Saved entries:
<<<<

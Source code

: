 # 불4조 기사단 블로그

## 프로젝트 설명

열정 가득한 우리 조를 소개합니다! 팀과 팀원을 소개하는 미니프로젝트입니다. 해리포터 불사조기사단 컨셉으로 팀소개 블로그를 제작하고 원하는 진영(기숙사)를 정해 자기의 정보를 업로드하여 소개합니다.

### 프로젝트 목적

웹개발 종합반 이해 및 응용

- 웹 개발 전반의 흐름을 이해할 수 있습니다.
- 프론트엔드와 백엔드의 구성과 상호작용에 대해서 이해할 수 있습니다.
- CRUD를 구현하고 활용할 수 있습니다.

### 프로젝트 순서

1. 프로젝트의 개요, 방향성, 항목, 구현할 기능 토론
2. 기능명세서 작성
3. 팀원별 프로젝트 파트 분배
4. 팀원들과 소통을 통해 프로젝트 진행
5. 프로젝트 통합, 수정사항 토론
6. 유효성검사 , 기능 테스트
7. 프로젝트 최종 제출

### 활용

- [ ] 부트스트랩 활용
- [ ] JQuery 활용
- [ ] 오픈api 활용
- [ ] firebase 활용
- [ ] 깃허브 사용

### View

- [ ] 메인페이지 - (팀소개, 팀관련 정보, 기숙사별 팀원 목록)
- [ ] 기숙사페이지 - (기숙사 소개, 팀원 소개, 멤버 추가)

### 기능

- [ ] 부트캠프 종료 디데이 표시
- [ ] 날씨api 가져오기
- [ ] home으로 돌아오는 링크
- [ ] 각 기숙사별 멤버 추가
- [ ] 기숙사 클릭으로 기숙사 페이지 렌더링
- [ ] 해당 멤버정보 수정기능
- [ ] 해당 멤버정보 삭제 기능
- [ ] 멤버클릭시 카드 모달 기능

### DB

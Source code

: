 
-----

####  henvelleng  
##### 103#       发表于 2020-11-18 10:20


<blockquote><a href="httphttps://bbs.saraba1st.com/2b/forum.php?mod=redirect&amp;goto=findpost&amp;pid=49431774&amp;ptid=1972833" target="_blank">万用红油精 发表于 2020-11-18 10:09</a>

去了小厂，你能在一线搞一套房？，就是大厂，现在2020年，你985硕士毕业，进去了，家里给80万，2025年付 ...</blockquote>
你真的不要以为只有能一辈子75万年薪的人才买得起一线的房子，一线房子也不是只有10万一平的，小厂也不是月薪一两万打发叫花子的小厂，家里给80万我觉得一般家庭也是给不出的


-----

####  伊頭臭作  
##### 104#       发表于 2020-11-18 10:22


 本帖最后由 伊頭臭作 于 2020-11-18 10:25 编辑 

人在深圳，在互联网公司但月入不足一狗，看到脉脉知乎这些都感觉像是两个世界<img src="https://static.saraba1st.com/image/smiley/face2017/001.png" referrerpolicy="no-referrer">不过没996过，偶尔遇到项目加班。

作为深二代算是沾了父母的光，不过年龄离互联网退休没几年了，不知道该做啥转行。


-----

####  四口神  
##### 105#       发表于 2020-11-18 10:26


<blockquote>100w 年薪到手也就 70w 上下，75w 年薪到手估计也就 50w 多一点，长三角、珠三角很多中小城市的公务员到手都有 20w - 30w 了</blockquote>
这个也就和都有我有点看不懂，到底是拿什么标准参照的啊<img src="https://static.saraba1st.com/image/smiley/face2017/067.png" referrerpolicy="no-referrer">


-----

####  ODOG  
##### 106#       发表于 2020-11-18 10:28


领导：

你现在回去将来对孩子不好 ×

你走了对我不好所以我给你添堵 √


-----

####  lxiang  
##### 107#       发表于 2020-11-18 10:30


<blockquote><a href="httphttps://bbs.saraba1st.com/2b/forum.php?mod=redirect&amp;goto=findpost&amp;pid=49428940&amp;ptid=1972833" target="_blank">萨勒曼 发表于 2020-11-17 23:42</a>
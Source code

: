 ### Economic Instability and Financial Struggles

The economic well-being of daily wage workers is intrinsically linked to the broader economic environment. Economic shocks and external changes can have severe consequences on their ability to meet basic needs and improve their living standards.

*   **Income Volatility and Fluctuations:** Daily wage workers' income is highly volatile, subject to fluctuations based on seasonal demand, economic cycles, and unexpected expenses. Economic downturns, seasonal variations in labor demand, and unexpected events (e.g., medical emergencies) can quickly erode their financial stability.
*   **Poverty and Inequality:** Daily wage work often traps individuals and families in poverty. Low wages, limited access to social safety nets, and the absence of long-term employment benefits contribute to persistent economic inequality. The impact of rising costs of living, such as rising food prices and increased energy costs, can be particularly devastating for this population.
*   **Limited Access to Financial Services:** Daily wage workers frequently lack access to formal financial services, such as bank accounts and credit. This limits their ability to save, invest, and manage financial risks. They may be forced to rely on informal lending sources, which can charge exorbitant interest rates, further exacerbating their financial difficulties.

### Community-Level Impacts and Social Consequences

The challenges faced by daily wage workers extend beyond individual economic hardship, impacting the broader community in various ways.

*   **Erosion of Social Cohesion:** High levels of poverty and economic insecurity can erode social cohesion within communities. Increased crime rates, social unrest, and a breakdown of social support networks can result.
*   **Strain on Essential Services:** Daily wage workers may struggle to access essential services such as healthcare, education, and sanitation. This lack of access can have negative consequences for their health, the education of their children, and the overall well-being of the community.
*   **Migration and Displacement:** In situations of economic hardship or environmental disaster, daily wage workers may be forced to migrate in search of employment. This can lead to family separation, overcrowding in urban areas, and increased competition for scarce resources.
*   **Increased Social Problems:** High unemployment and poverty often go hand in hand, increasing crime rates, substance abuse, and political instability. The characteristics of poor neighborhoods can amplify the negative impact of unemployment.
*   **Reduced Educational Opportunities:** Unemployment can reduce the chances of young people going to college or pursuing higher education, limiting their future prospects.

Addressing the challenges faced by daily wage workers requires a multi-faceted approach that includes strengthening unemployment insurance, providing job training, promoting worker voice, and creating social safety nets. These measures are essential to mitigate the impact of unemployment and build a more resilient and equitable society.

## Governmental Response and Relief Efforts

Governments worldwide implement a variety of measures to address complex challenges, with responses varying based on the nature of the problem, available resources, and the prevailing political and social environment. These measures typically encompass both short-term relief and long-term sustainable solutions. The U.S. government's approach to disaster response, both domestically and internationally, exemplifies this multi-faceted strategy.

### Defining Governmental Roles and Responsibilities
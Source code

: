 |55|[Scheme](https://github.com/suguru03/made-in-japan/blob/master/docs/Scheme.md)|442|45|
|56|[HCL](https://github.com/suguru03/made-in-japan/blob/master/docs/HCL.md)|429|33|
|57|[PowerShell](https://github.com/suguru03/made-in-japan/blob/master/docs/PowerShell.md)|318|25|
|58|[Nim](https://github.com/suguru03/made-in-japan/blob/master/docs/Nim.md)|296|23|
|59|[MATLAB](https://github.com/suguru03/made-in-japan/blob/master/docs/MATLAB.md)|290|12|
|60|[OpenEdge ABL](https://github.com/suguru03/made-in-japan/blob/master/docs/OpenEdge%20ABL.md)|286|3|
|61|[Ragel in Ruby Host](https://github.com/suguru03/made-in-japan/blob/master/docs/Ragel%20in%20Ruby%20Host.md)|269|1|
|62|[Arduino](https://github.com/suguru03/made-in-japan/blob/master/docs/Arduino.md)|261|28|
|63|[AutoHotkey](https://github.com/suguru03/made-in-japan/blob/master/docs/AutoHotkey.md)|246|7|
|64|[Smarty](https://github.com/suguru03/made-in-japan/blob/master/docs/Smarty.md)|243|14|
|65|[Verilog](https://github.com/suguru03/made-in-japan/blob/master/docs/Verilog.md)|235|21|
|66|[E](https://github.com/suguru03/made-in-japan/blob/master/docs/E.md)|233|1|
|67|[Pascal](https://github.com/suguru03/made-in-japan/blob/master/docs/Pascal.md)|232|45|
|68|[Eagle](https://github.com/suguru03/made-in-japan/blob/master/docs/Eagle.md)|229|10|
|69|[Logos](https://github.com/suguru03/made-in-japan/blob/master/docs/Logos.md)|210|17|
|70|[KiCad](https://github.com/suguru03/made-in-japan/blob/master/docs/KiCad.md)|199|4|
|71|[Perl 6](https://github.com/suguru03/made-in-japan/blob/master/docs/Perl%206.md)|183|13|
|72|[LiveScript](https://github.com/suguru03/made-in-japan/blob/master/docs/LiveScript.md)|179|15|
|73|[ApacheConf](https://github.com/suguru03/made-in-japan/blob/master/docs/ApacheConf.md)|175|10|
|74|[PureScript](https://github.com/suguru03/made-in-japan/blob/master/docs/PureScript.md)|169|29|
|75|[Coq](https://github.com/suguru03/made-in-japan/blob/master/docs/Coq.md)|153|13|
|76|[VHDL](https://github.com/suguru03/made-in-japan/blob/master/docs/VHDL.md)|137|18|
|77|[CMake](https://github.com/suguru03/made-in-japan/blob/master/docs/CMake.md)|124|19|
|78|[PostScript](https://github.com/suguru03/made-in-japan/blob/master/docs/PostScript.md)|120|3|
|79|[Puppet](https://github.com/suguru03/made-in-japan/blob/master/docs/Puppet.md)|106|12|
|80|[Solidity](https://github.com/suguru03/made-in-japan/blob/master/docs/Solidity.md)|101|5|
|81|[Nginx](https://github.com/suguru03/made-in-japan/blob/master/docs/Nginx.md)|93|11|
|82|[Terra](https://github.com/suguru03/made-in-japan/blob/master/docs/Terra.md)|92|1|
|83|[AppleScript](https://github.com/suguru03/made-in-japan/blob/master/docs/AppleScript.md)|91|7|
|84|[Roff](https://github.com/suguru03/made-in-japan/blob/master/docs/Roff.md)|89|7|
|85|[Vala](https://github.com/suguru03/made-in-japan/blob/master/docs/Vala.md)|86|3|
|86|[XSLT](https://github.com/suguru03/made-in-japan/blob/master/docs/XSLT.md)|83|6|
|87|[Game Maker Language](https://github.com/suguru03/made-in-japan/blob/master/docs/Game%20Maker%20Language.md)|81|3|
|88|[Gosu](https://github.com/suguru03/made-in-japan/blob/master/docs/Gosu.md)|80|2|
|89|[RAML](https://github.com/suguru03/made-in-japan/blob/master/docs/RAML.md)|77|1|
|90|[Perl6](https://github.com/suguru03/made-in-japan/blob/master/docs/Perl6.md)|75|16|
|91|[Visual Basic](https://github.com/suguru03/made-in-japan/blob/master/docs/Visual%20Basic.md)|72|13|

>>>>

● **Assigned task**:
Scan the records above for the lines holding "发表于 2020-11-17 23:42</a>" and "their financial stability.". Transcribe those two and every line between them word for word, and no others.

● **Response area**:
<blockquote><a href="httphttps://bbs.saraba1st.com/2b/forum.php?mod=redirect&amp;goto=findpost&amp;pid=49428940&amp;ptid=1972833" target="_blank">萨勒曼 发表于 2020-11-17 23:42</a>
Source code

: ### Economic Instability and Financial Struggles

The economic well-being of daily wage workers is intrinsically linked to the broader economic environment. Economic shocks and external changes can have severe consequences on their ability to meet basic needs and improve their living standards.

*   **Income Volatility and Fluctuations:** Daily wage workers' income is highly volatile, subject to fluctuations based on seasonal demand, economic cycles, and unexpected expenses. Economic downturns, seasonal variations in labor demand, and unexpected events (e.g., medical emergencies) can quickly erode their financial stability.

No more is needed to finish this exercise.